Using the data below, return every line that holds the word "going".

(Stored records)
########

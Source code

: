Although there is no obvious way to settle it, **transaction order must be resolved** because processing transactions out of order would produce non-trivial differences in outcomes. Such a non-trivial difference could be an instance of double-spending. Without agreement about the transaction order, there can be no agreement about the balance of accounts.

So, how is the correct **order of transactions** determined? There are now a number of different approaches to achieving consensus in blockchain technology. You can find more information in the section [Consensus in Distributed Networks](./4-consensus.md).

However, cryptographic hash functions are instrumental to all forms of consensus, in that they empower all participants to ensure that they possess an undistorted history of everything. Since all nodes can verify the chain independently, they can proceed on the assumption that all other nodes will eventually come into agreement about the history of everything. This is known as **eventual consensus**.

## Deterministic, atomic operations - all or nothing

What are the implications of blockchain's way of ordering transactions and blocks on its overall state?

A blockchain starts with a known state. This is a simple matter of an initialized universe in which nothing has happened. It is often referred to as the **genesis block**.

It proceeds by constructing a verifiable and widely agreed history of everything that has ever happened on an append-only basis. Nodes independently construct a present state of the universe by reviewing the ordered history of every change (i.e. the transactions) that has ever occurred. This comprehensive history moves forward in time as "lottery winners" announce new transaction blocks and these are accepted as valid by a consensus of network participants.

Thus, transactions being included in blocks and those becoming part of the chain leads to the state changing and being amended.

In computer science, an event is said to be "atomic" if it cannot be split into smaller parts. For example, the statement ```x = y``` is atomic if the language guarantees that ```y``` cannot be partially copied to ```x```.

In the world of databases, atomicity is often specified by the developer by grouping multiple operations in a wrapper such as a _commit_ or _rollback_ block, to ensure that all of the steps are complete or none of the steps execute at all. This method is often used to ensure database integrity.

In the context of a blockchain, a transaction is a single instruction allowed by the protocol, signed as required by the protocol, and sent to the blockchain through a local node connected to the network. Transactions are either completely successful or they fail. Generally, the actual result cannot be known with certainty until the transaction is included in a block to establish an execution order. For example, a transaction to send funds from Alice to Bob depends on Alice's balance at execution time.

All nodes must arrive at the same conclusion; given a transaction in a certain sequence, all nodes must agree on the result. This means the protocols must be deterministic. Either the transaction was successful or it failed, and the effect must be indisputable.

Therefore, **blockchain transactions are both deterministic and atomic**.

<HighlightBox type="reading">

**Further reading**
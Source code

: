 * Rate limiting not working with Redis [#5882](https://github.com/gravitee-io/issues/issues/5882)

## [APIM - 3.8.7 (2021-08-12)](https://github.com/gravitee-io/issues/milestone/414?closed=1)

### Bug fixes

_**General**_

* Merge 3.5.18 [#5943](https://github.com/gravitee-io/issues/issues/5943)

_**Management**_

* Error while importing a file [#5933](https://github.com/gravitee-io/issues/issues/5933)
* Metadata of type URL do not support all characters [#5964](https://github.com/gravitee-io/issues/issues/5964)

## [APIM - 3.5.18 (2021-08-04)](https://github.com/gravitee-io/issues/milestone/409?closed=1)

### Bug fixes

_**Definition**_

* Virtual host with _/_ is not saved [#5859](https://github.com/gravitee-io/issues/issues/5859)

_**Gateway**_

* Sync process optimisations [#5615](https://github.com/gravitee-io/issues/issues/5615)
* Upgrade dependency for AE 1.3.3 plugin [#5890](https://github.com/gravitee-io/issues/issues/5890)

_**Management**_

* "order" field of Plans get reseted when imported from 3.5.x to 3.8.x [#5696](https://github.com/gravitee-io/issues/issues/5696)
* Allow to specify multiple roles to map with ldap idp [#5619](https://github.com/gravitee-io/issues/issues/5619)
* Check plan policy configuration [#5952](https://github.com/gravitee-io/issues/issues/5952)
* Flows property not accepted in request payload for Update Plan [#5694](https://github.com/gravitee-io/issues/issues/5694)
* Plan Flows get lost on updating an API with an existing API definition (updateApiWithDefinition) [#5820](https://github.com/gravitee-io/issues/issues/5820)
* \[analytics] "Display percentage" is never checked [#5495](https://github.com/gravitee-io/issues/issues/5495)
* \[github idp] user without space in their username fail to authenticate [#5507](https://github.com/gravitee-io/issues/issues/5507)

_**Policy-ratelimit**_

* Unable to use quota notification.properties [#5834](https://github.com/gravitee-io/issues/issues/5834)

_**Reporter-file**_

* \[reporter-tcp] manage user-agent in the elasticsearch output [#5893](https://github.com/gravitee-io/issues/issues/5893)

########

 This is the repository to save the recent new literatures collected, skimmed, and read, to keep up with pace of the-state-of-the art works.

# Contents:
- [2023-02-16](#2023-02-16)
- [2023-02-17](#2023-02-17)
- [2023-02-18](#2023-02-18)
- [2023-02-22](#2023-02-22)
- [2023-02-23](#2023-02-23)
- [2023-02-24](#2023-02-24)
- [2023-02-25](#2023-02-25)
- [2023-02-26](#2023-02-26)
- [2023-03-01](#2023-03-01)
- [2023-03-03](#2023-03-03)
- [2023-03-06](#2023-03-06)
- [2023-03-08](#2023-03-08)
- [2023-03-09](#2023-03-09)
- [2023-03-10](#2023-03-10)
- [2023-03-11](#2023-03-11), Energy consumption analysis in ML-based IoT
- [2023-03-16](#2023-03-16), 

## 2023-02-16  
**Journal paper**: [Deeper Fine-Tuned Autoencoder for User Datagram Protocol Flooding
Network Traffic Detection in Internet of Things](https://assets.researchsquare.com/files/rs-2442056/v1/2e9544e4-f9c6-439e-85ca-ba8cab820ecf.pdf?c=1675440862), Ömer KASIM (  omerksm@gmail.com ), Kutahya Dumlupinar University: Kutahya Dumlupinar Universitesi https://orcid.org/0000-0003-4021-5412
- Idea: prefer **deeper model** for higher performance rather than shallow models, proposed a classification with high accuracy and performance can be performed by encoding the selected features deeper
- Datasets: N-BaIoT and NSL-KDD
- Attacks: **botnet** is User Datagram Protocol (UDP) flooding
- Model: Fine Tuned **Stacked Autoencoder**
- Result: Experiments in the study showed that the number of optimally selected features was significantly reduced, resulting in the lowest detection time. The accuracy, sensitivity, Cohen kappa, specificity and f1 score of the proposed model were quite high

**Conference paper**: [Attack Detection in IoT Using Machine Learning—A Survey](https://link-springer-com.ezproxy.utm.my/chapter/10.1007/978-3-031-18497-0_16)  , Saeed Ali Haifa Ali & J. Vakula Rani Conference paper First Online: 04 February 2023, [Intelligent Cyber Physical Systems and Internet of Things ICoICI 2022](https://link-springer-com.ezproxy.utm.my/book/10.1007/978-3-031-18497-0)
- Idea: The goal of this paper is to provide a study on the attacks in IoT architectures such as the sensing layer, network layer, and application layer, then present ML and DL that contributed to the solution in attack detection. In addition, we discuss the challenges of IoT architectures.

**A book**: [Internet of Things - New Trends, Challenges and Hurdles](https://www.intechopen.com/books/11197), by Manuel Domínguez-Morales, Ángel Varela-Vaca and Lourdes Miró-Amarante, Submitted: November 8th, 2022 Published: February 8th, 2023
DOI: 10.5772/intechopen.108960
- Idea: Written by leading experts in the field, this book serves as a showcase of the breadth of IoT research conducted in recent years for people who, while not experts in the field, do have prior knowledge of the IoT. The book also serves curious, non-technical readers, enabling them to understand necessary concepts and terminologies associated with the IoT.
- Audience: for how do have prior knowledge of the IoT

########

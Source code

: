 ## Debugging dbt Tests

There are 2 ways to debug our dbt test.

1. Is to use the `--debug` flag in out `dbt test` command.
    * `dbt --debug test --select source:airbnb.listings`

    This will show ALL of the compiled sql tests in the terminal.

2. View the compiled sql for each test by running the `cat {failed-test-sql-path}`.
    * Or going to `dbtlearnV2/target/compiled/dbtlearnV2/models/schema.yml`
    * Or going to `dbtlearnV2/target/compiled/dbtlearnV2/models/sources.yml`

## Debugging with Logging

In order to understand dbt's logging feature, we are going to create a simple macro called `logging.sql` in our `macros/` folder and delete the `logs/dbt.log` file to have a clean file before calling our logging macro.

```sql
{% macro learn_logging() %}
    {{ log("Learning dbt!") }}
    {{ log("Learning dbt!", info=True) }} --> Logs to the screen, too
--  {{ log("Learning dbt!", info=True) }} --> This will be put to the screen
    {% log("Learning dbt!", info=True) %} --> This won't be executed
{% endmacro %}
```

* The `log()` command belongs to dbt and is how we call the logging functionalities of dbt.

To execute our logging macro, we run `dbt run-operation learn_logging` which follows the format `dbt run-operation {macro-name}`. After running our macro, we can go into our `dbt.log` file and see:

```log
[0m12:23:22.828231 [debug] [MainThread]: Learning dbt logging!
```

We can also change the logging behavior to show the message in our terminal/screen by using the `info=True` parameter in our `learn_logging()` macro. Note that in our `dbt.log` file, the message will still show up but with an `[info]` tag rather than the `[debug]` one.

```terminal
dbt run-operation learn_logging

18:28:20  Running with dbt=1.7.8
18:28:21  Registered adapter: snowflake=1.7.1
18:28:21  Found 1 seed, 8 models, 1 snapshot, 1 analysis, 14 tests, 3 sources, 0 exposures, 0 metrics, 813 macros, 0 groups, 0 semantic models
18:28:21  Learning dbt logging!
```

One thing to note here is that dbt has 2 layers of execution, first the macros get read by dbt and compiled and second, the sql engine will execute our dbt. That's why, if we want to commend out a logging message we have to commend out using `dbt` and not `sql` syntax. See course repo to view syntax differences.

########

- **Your response**:
    * Or going to `dbtlearnV2/target/compiled/dbtlearnV2/models/schema.yml`
    * Or going to `dbtlearnV2/target/compiled/dbtlearnV2/models/sources.yml`
In order to understand dbt's logging feature, we are going to create a simple macro called `logging.sql` in our `macros/` folder and delete the `logs/dbt.log` file to have a clean file before calling our logging macro.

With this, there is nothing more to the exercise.